Hubungan Antara Tingkat Kesulitan Emosional dan Perilaku dengan Kualitas Hidup Anak Penyandang Disabilitas di SLB Negeri Kota Magelang
Abstract
Latar Belakang: Anak penyandang disabilitas berisiko mengalami kesulitan
emosional dan perilaku. Kondisi ini dapat memengaruhi fungsi fisik, sosial,
emosional, dan sekolah, sehingga berdampak pada kualitas hidup anak.
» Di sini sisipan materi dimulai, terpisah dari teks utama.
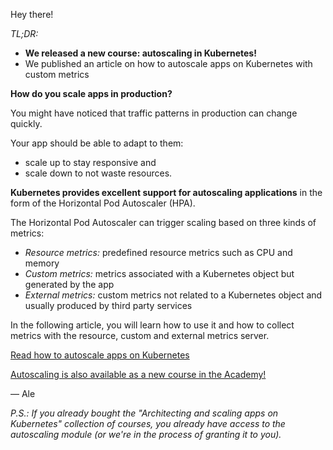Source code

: Hey there!

_TL;DR:_

- **We released a new course: autoscaling in Kubernetes!**
- We published an article on how to autoscale apps on Kubernetes with custom metrics

**How do you scale apps in production?**

You might have noticed that traffic patterns in production can change quickly.

Your app should be able to adapt to them:

- scale up to stay responsive and
- scale down to not waste resources.

**Kubernetes provides excellent support for autoscaling applications** in the form of the Horizontal Pod Autoscaler (HPA).

The Horizontal Pod Autoscaler can trigger scaling based on three kinds of metrics:

- _Resource metrics:_ predefined resource metrics such as CPU and memory
- _Custom metrics:_ metrics associated with a Kubernetes object but generated by the app
- _External metrics:_ custom metrics not related to a Kubernetes object and usually produced by third party services

In the following article, you will learn how to use it and how to collect metrics with the resource, custom and external metrics server.

[Read how to autoscale apps on Kubernetes](https://learnk8s.io/autoscaling-apps-kubernetes/ 'Read how to autoscale apps on Kubernetes')

[Autoscaling is also available as a new course in the Academy!](https://learnk8s.io/academy)

— Ale

_P.S.: If you already bought the "Architecting and scaling apps on Kubernetes" collection of courses, you already have access to the autoscaling module (or we're in the process of granting it to you)._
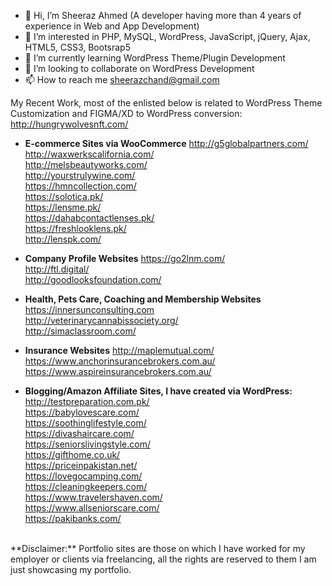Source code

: - 👋 Hi, I’m Sheeraz Ahmed (A developer having more than 4 years of experience in Web and App Development)
- 👀 I’m interested in PHP, MySQL, WordPress, JavaScript, jQuery, Ajax, HTML5, CSS3, Bootsrap5
- 🌱 I’m currently learning WordPress Theme/Plugin Development
- 💞️ I’m looking to collaborate on WordPress Development
- 📫 How to reach me sheerazchand@gmail.com

My Recent Work, most of the enlisted below is related to WordPress Theme Customization and FIGMA/XD to WordPress conversion: 
</br>
http://hungrywolvesnft.com/

- **E-commerce Sites via WooCommerce**
http://g5globalpartners.com/ </br>
http://waxwerkscalifornia.com/ </br>
http://melsbeautyworks.com/ </br>
http://yourstrulywine.com/ </br>
https://hmncollection.com/ </br>
https://solotica.pk/ </br>
https://lensme.pk/ </br>
https://dahabcontactlenses.pk/ </br>
https://freshlooklens.pk/ </br>
http://lenspk.com/ </br>

- **Company Profile Websites**
https://go2lnm.com/ </br>
http://ftl.digital/ </br>
http://goodlooksfoundation.com/ </br>

- **Health, Pets Care, Coaching and Membership Websites**
https://innersunconsulting.com </br>
http://veterinarycannabissociety.org/ </br>
http://simaclassroom.com/ </br>

- **Insurance Websites**
http://maplemutual.com/ </br>
https://www.anchorinsurancebrokers.com.au/ </br>
https://www.aspireinsurancebrokers.com.au/ </br>

- **Blogging/Amazon Affiliate Sites, I have created via WordPress:** 
http://testpreparation.com.pk/ </br>
https://babylovescare.com/ </br>
https://soothinglifestyle.com/ </br>
https://divashaircare.com/ </br>
https://seniorslivingstyle.com/ </br>
https://gifthome.co.uk/ </br>
https://priceinpakistan.net/ </br>
https://lovegocamping.com/ </br>
https://cleaningkeepers.com/ </br>
https://www.travelershaven.com/ </br>
https://www.allseniorscare.com/ </br>
https://pakibanks.com/ </br>

</br>
**Disclaimer:** Portfolio sites are those on which I have worked for my employer or clients via freelancing, all the rights are reserved to them I am just showcasing my portfolio.

<!---
sheerazchand/sheerazchand is a ✨ special ✨ repository because its `README.md` (this file) appears on your GitHub profile.
You can click the Preview link to take a look at your changes.
--->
Penelitian
mengenai hubungan kedua aspek ini pada siswa sekolah luar biasa masih terbatas
di Indonesia.
Tujuan Penelitian: Mengetahui hubungan antara tingkat kesulitan emosional dan
perilaku dengan kualitas hidup anak penyandang disabilitas di SLB Negeri Kota
Magelang.
Metode Penelitian: Penelitian ini menggunakan desain analitik kuantitatif dengan
pendekatan cross sectional pada 59 anak siswa SLB Negeri Kota Magelang usia
6–17 tahun. Instrumen penelitian yaitu Strengths and Difficulties Questionnaire
(SDQ) untuk menilai tingkat kesulitan emosional dan perilaku serta Pediatric
Quality of Life Inventory (PedsQL) untuk menilai kualitas hidup. Analisis dilakukan
secara univariat dan bivariat menggunakan Fisher Exact Test.
Hasil: Terdapat hubungan bermakna antara kesulitan emosional dan perilaku
dengan kualitas hidup anak penyandang disabilitas (p-value < 0,05). Jenis kelamin
juga berhubungan dengan kualitas hidup (p-value < 0,05). Sementara itu, usia,
tingkat pendidikan, dan jenis disabilitas tidak menunjukkan hubungan bermakna
dengan kualitas hidup (p-value > 0,05).
Simpulan: Terdapat hubungan antara jenis kelamin, kesulitan emosional dan
perilaku dengan kualitas hidup anak penyandang disabilitas di SLB Negeri Kota
Magelang. Tidak terdapat hubungan antara usia, tingkat pendidikan, dan jenis
disabilitas dengan kualitas hidup anak penyandang disabilitas di SLB Negeri Kota
Magelang.
Collections
- Medical Education [2953]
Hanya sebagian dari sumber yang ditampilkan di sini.